Transcribe every record beneath, precisely as written.

____ Dataset entries

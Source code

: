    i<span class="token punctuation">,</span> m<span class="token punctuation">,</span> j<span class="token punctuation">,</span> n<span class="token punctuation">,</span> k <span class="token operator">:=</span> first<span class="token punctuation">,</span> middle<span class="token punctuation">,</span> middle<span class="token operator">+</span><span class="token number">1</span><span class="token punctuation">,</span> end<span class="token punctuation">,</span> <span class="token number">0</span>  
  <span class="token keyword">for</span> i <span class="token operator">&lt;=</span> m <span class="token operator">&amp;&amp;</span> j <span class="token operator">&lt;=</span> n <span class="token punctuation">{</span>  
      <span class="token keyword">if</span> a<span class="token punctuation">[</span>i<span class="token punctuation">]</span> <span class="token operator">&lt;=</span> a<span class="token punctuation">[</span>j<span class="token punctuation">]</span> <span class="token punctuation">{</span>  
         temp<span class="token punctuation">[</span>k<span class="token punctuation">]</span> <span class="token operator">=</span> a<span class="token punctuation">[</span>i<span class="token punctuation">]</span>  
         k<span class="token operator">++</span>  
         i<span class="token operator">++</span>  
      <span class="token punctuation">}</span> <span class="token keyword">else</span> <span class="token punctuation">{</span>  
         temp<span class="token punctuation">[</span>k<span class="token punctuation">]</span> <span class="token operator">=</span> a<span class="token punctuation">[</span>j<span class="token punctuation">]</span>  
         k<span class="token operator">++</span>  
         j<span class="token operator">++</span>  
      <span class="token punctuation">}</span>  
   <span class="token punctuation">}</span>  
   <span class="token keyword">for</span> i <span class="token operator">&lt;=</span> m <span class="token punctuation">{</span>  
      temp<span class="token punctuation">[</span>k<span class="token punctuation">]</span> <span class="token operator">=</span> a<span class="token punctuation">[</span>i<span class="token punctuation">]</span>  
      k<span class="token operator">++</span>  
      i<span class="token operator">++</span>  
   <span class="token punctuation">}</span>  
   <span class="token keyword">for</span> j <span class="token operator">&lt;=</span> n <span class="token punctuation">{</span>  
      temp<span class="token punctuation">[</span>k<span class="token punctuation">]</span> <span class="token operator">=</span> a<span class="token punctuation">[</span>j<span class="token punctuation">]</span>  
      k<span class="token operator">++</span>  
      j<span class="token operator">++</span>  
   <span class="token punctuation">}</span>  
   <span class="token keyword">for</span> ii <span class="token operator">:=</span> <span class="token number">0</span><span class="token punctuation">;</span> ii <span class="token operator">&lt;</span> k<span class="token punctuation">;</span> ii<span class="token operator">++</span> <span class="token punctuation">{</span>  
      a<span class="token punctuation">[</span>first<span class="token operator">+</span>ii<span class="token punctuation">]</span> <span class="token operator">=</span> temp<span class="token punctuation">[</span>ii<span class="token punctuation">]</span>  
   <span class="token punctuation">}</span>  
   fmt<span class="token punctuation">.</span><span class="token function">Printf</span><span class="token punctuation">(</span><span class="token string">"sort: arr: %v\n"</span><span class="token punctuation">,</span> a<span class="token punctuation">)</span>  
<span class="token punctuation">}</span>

________

• Answer for the task
Source code

:    i<span class="token punctuation">,</span> m<span class="token punctuation">,</span> j<span class="token punctuation">,</span> n<span class="token punctuation">,</span> k <span class="token operator">:=</span> first<span class="token punctuation">,</span> middle<span class="token punctuation">,</span> middle<span class="token operator">+</span><span class="token number">1</span><span class="token punctuation">,</span> end<span class="token punctuation">,</span> <span class="token number">0</span>  
  <span class="token keyword">for</span> i <span class="token operator">&lt;=</span> m <span class="token operator">&amp;&amp;</span> j <span class="token operator">&lt;=</span> n <span class="token punctuation">{</span>  
      <span class="token keyword">if</span> a<span class="token punctuation">[</span>i<span class="token punctuation">]</span> <span class="token operator">&lt;=</span> a<span class="token punctuation">[</span>j<span class="token punctuation">]</span> <span class="token punctuation">{</span>  
         temp<span class="token punctuation">[</span>k<span class="token punctuation">]</span> <span class="token operator">=</span> a<span class="token punctuation">[</span>i<span class="token punctuation">]</span>  
         k<span class="token operator">++</span>  
         i<span class="token operator">++</span>  
      <span class="token punctuation">}</span> <span class="token keyword">else</span> <span class="token punctuation">{</span>  
         temp<span class="token punctuation">[</span>k<span class="token punctuation">]</span> <span class="token operator">=</span> a<span class="token punctuation">[</span>j<span class="token punctuation">]</span>  
         k<span class="token operator">++</span>  
         j<span class="token operator">++</span>  
      <span class="token punctuation">}</span>  
   <span class="token punctuation">}</span>  
   <span class="token keyword">for</span> i <span class="token operator">&lt;=</span> m <span class="token punctuation">{</span>  
      temp<span class="token punctuation">[</span>k<span class="token punctuation">]</span> <span class="token operator">=</span> a<span class="token punctuation">[</span>i<span class="token punctuation">]</span>  
      k<span class="token operator">++</span>  
      i<span class="token operator">++</span>  
   <span class="token punctuation">}</span>  
   <span class="token keyword">for</span> j <span class="token operator">&lt;=</span> n <span class="token punctuation">{</span>  
      temp<span class="token punctuation">[</span>k<span class="token punctuation">]</span> <span class="token operator">=</span> a<span class="token punctuation">[</span>j<span class="token punctuation">]</span>  
      k<span class="token operator">++</span>  
      j<span class="token operator">++</span>  
   <span class="token punctuation">}</span>  
   <span class="token keyword">for</span> ii <span class="token operator">:=</span> <span class="token number">0</span><span class="token punctuation">;</span> ii <span class="token operator">&lt;</span> k<span class="token punctuation">;</span> ii<span class="token operator">++</span> <span class="token punctuation">{</span>  
      a<span class="token punctuation">[</span>first<span class="token operator">+</span>ii<span class="token punctuation">]</span> <span class="token operator">=</span> temp<span class="token punctuation">[</span>ii<span class="token punctuation">]</span>  
   <span class="token punctuation">}</span>  
   fmt<span class="token punctuation">.</span><span class="token function">Printf</span><span class="token punctuation">(</span><span class="token string">"sort: arr: %v\n"</span><span class="token punctuation">,</span> a<span class="token punctuation">)</span>  
<span class="token punctuation">}</span>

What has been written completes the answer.